- _WHAT YOU SHOULD DO_
Copy out, exactly, the first line of the entries below and every line after it through the one containing "Usage Data: Information".

(Source texts of formatted documents)

□ □ □

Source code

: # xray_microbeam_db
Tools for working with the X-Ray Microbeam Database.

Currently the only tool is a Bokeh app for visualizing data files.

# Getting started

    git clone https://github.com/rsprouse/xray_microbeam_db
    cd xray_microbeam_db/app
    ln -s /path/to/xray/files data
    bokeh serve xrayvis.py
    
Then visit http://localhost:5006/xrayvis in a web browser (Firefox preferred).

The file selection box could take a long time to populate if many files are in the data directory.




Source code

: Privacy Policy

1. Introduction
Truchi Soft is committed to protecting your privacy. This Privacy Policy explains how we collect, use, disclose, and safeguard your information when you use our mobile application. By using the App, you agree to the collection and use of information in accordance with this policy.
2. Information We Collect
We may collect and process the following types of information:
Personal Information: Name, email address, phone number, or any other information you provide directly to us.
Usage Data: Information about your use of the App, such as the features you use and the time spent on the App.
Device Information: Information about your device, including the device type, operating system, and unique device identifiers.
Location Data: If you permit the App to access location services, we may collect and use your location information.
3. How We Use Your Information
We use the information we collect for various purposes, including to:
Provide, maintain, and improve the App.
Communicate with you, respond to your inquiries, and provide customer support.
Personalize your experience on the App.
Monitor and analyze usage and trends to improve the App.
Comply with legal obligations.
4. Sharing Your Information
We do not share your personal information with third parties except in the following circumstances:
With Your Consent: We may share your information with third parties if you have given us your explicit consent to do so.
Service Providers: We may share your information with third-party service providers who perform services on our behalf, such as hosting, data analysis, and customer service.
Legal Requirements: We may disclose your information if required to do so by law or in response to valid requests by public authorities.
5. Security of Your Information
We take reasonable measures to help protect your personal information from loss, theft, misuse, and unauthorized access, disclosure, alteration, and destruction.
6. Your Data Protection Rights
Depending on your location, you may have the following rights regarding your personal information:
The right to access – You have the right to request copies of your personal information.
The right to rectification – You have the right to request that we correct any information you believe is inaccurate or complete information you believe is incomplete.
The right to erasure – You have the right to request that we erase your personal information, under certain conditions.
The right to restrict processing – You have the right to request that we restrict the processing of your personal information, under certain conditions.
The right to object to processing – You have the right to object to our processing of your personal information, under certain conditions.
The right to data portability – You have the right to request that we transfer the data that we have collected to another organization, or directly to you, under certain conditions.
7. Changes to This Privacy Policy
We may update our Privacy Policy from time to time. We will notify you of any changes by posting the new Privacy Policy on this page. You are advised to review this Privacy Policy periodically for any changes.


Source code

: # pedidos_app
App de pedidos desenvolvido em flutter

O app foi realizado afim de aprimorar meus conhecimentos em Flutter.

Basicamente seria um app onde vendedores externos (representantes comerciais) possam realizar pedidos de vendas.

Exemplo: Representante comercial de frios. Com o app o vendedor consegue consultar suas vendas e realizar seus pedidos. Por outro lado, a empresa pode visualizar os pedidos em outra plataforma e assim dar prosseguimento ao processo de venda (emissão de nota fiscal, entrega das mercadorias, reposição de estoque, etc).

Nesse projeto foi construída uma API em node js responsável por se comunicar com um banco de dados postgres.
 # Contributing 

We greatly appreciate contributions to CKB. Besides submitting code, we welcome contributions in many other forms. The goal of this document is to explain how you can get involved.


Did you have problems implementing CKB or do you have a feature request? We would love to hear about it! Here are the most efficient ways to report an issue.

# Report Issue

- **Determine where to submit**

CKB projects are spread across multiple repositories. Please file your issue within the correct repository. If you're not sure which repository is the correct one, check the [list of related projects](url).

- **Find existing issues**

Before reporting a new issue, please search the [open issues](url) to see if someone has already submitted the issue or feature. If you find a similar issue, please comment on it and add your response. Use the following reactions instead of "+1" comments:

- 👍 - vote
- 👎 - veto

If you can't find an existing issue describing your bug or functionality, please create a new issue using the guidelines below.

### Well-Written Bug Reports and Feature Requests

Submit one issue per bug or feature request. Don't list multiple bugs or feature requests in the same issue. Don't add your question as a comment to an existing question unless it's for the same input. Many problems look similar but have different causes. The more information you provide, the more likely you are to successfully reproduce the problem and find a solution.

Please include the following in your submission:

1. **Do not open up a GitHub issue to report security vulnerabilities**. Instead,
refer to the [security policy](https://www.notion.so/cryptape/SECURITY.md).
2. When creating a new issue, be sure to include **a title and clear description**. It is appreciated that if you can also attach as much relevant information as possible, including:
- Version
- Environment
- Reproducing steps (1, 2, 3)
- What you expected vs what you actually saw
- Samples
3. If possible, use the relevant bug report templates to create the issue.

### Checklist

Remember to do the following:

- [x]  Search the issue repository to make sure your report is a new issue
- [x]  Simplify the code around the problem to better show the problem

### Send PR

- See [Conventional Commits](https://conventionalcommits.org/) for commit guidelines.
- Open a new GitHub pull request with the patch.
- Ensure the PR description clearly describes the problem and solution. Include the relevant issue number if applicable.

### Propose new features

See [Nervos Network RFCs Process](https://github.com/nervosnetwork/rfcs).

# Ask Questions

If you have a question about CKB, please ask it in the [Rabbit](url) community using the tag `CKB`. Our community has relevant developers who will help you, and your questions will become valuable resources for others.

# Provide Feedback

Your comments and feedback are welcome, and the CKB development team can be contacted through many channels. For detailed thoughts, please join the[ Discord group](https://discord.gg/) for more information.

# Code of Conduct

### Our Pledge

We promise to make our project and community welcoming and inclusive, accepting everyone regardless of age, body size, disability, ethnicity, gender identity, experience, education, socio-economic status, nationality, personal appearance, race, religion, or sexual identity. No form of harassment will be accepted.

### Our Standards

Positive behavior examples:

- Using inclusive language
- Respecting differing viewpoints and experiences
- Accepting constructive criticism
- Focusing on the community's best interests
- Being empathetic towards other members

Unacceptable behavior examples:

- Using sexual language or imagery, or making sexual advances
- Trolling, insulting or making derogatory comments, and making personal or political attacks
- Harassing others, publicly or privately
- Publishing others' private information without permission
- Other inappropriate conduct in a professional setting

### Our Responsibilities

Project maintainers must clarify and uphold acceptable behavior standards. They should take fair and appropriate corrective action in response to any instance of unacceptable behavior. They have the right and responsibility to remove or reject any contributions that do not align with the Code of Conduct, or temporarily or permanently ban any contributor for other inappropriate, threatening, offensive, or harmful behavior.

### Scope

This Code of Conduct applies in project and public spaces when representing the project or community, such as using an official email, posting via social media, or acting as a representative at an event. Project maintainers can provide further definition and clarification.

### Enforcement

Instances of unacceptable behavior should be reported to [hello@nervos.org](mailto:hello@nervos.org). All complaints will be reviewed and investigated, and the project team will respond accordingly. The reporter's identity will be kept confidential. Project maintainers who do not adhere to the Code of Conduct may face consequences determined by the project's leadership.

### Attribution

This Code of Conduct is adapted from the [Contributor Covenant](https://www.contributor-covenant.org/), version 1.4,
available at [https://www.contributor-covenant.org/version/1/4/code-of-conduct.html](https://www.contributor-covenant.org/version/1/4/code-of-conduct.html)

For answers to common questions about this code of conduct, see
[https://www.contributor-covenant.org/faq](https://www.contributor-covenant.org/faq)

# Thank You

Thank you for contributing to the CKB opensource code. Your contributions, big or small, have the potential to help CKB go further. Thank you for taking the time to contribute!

□ □ □

- _RESPONSE TO THIS EXERCISE_
Source code

: # xray_microbeam_db
Tools for working with the X-Ray Microbeam Database.

Currently the only tool is a Bokeh app for visualizing data files.

# Getting started

    git clone https://github.com/rsprouse/xray_microbeam_db
    cd xray_microbeam_db/app
    ln -s /path/to/xray/files data
    bokeh serve xrayvis.py
    
Then visit http://localhost:5006/xrayvis in a web browser (Firefox preferred).

The file selection box could take a long time to populate if many files are in the data directory.




Source code

: Privacy Policy

1. Introduction
Truchi Soft is committed to protecting your privacy. This Privacy Policy explains how we collect, use, disclose, and safeguard your information when you use our mobile application. By using the App, you agree to the collection and use of information in accordance with this policy.
2. Information We Collect
We may collect and process the following types of information:
Personal Information: Name, email address, phone number, or any other information you provide directly to us.
Usage Data: Information about your use of the App, such as the features you use and the time spent on the App.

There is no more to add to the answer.